** REQUIREMENT **
The response should be the complete listing below, unchanged.

** DATA PROVIDED **
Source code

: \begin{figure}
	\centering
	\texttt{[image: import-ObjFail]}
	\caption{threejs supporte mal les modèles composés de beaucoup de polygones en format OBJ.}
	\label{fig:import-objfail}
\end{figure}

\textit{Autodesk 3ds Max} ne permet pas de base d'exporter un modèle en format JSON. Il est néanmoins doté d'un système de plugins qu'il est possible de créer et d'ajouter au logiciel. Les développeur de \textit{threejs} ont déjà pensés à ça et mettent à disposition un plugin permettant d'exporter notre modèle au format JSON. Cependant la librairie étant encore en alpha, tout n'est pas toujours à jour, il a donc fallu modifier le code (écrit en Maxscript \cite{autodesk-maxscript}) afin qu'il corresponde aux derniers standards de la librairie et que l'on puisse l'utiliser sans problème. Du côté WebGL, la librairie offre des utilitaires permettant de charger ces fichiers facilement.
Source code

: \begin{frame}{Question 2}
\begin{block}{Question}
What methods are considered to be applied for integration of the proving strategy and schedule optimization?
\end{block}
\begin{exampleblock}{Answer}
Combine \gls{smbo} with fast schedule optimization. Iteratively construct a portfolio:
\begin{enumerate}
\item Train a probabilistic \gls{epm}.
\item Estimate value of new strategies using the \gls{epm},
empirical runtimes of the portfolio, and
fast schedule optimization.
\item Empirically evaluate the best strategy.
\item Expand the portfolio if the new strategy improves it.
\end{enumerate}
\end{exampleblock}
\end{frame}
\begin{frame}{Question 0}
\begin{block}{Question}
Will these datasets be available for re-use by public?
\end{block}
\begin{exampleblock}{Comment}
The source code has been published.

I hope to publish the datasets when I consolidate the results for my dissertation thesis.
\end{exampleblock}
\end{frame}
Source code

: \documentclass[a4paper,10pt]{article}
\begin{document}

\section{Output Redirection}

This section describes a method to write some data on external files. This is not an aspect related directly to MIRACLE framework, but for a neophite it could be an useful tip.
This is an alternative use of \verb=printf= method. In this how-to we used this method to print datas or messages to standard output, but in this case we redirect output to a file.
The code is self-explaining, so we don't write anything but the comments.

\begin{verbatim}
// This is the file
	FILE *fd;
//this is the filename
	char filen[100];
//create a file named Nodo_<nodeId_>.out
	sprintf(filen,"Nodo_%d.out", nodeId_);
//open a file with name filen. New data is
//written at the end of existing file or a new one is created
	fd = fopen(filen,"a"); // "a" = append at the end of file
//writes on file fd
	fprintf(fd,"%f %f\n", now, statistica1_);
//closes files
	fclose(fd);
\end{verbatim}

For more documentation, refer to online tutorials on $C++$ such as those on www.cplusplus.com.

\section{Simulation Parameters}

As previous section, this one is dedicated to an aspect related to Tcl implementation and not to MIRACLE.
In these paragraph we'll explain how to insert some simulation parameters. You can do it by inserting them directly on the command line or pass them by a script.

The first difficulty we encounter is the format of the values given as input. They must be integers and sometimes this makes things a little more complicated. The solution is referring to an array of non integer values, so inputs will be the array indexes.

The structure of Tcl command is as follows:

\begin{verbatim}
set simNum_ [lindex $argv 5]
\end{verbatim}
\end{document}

** WRITTEN ANSWER **
Source code

: \begin{figure}
	\centering
	\texttt{[image: import-ObjFail]}
	\caption{threejs supporte mal les modèles composés de beaucoup de polygones en format OBJ.}
	\label{fig:import-objfail}
\end{figure}

\textit{Autodesk 3ds Max} ne permet pas de base d'exporter un modèle en format JSON. Il est néanmoins doté d'un système de plugins qu'il est possible de créer et d'ajouter au logiciel. Les développeur de \textit{threejs} ont déjà pensés à ça et mettent à disposition un plugin permettant d'exporter notre modèle au format JSON. Cependant la librairie étant encore en alpha, tout n'est pas toujours à jour, il a donc fallu modifier le code (écrit en Maxscript \cite{autodesk-maxscript}) afin qu'il corresponde aux derniers standards de la librairie et que l'on puisse l'utiliser sans problème. Du côté WebGL, la librairie offre des utilitaires permettant de charger ces fichiers facilement.
Source code

: \begin{frame}{Question 2}
\begin{block}{Question}
What methods are considered to be applied for integration of the proving strategy and schedule optimization?
\end{block}
\begin{exampleblock}{Answer}
Combine \gls{smbo} with fast schedule optimization. Iteratively construct a portfolio:
\begin{enumerate}
\item Train a probabilistic \gls{epm}.
\item Estimate value of new strategies using the \gls{epm},
empirical runtimes of the portfolio, and
fast schedule optimization.
\item Empirically evaluate the best strategy.
\item Expand the portfolio if the new strategy improves it.
\end{enumerate}
\end{exampleblock}
\end{frame}
\begin{frame}{Question 0}
\begin{block}{Question}
Will these datasets be available for re-use by public?
\end{block}
\begin{exampleblock}{Comment}
The source code has been published.

I hope to publish the datasets when I consolidate the results for my dissertation thesis.
\end{exampleblock}
\end{frame}
Source code

: \documentclass[a4paper,10pt]{article}
\begin{document}

\section{Output Redirection}

This section describes a method to write some data on external files. This is not an aspect related directly to MIRACLE framework, but for a neophite it could be an useful tip.
This is an alternative use of \verb=printf= method. In this how-to we used this method to print datas or messages to standard output, but in this case we redirect output to a file.
The code is self-explaining, so we don't write anything but the comments.

\begin{verbatim}
// This is the file
	FILE *fd;
//this is the filename
	char filen[100];
//create a file named Nodo_<nodeId_>.out
	sprintf(filen,"Nodo_%d.out", nodeId_);
//open a file with name filen. New data is
//written at the end of existing file or a new one is created
	fd = fopen(filen,"a"); // "a" = append at the end of file
//writes on file fd
	fprintf(fd,"%f %f\n", now, statistica1_);
//closes files
	fclose(fd);
\end{verbatim}

For more documentation, refer to online tutorials on $C++$ such as those on www.cplusplus.com.

\section{Simulation Parameters}

As previous section, this one is dedicated to an aspect related to Tcl implementation and not to MIRACLE.
In these paragraph we'll explain how to insert some simulation parameters. You can do it by inserting them directly on the command line or pass them by a script.

The first difficulty we encounter is the format of the values given as input. They must be integers and sometimes this makes things a little more complicated. The solution is referring to an array of non integer values, so inputs will be the array indexes.

The structure of Tcl command is as follows:

\begin{verbatim}
set simNum_ [lindex $argv 5]
\end{verbatim}
\end{document}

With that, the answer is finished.